We also need to recognise that our rules raise the bar for exporters
into the European Union from developing countries, who sometimes see
our safety standards as an impediment to trade or even as hidden
protectionism. If we want developing countries to participate in the
trade in biotechnology and to benefit from it we have to provide
support to enable them to meet the requirements. By helping them
fulfil our requirements, we can help them meet global standards.

Most importantly, we must be under no illusion that Europe's interests
are served by being outside a global market that is steadily working
its way through the issues raised by GM food. They are not.

Conclusion: the way ahead

One extreme of the biotech debate in agriculture often wrongly
portrays it as a conflict between consumer sovereignty and corporate
power -- between caution and recklessness. The other extreme of the
debate -- especially in the United States -- thinks it is a tussle
between free trade and protectionism.

It is none of these. Strong safety standards are legitimate principles
of international law. The best defence of consumer -- and corporate -
interests is a regime that is open to new technologies but ensures
they are tested in a way that keeps public safety and health
paramount. And so long as we apply the same rules and standards across
the board the protectionist label doesn't stick.

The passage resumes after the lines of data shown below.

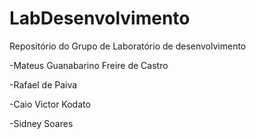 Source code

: # LabDesenvolvimento


Repositório do Grupo de Laboratório de desenvolvimento


-Mateus Guanabarino Freire de Castro

-Rafael de Paiva 

-Caio Victor Kodato

-Sidney Soares


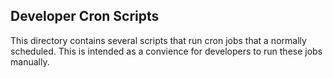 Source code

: ## Developer Cron Scripts
This directory contains several scripts that run cron jobs that a normally scheduled.
This is intended as a convience for developers to run these jobs manually.
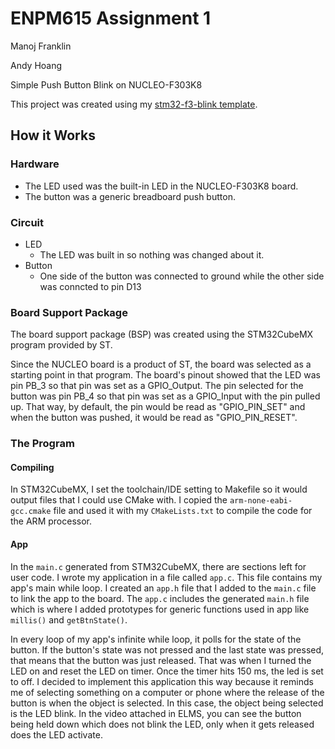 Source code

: # ENPM615 Assignment 1
Manoj Franklin

Andy Hoang

Simple Push Button Blink on NUCLEO-F303K8

This project was created using my [stm32-f3-blink template](https://github.com/PhnxDrgn/stm32-f3-blink).

## How it Works
### Hardware
- The LED used was the built-in LED in the NUCLEO-F303K8 board.
- The button was a generic breadboard push button.

### Circuit
- LED
    - The LED was built in so nothing was changed about it.
- Button
    - One side of the button was connected to ground while the other side was conncted to pin D13

### Board Support Package
The board support package (BSP) was created using the STM32CubeMX program provided by ST.

Since the NUCLEO board is a product of ST, the board was selected as a starting point in that program. The board's pinout showed that the LED was pin PB_3 so that pin was set as a GPIO_Output. The pin selected for the button was pin PB_4 so that pin was set as a GPIO_Input with the pin pulled up. That way, by default, the pin would be read as "GPIO_PIN_SET" and when the button was pushed, it would be read as "GPIO_PIN_RESET".

### The Program
#### Compiling
In STM32CubeMX, I set the toolchain/IDE setting to Makefile so it would output files that I could use CMake with. I copied the `arm-none-eabi-gcc.cmake` file and used it with my `CMakeLists.txt` to compile the code for the ARM processor.

#### App
In the `main.c` generated from STM32CubeMX, there are sections left for user code. I wrote my application in a file called `app.c`. This file contains my app's main while loop. I created an `app.h` file that I added to the `main.c` file to link the app to the board. The `app.c` includes the generated `main.h` file which is where I added prototypes for generic functions used in app like `millis()` and `getBtnState()`.

In every loop of my app's infinite while loop, it polls for the state of the button. If the button's state was not pressed and the last state was pressed, that means that the button was just released. That was when I turned the LED on and reset the LED on timer. Once the timer hits 150 ms, the led is set to off. I decided to implement this application this way because it reminds me of selecting something on a computer or phone where the release of the button is when the object is selected. In this case, the object being selected is the LED blink. In the video attached in ELMS, you can see the button being held down which does not blink the LED, only when it gets released does the LED activate.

From its side, the biotech industry needs to keep in mind that while
technology determines what is possible, consumer demand determines
what is economically viable. Public fears may be misplaced, but they
cannot and should not be dismissed. We -- and by that I mean you the
industry and we, public authorities and governments -- need to do a
better job of setting out the issues. So that people are aware of the
potential benefits of GM food; and -- crucially -- so they have
confidence in our testing and approval regime and are given
appropriate information. Otherwise too many Europeans will continue to
see GMOs in black and white terms, wholly good or wholly bad.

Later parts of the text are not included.